--- GOAL OF THE EXERCISE ---
From the records below, extract only the lines running from the line with "(Lightweight Data-Interchange Format)" to the line with "En la aplicacion", both lines included, reproducing them exactly.

[EXERCISE MATERIALS Boundary: Start]

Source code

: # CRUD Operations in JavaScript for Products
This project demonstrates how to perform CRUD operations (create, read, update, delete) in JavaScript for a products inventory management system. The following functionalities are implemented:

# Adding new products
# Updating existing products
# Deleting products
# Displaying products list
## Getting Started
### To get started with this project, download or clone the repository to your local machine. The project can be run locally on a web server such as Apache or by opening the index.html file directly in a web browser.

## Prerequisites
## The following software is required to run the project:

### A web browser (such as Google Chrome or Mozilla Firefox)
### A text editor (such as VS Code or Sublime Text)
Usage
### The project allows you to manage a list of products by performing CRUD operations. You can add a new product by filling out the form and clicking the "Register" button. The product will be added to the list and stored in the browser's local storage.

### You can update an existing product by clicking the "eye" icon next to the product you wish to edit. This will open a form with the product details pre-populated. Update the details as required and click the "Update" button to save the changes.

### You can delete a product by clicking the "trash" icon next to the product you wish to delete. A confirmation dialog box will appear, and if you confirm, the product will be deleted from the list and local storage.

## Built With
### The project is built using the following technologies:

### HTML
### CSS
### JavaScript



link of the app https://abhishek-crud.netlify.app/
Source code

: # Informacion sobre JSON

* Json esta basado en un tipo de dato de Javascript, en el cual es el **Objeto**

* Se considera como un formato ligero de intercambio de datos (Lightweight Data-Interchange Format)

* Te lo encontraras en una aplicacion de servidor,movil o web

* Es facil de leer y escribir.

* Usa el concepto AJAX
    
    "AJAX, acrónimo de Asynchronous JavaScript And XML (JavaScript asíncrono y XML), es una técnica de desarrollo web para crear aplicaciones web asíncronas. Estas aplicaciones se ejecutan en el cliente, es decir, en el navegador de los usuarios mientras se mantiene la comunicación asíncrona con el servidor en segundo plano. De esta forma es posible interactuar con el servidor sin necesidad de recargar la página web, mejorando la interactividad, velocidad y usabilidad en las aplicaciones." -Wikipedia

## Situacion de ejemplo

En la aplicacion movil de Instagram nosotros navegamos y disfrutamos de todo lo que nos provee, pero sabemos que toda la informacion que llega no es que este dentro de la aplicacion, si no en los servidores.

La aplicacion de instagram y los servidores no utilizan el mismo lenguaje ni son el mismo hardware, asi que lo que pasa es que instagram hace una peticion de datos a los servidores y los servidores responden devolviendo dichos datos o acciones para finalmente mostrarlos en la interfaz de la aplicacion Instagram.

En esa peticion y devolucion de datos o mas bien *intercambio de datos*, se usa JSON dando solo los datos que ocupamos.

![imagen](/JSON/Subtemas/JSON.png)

[EXERCISE MATERIALS Boundary: End]

--- RESPONSE BOX ---
* Se considera como un formato ligero de intercambio de datos (Lightweight Data-Interchange Format)

* Te lo encontraras en una aplicacion de servidor,movil o web

* Es facil de leer y escribir.

* Usa el concepto AJAX
    
    "AJAX, acrónimo de Asynchronous JavaScript And XML (JavaScript asíncrono y XML), es una técnica de desarrollo web para crear aplicaciones web asíncronas. Estas aplicaciones se ejecutan en el cliente, es decir, en el navegador de los usuarios mientras se mantiene la comunicación asíncrona con el servidor en segundo plano. De esta forma es posible interactuar con el servidor sin necesidad de recargar la página web, mejorando la interactividad, velocidad y usabilidad en las aplicaciones." -Wikipedia

## Situacion de ejemplo

En la aplicacion movil de Instagram nosotros navegamos y disfrutamos de todo lo que nos provee, pero sabemos que toda la informacion que llega no es que este dentro de la aplicacion, si no en los servidores.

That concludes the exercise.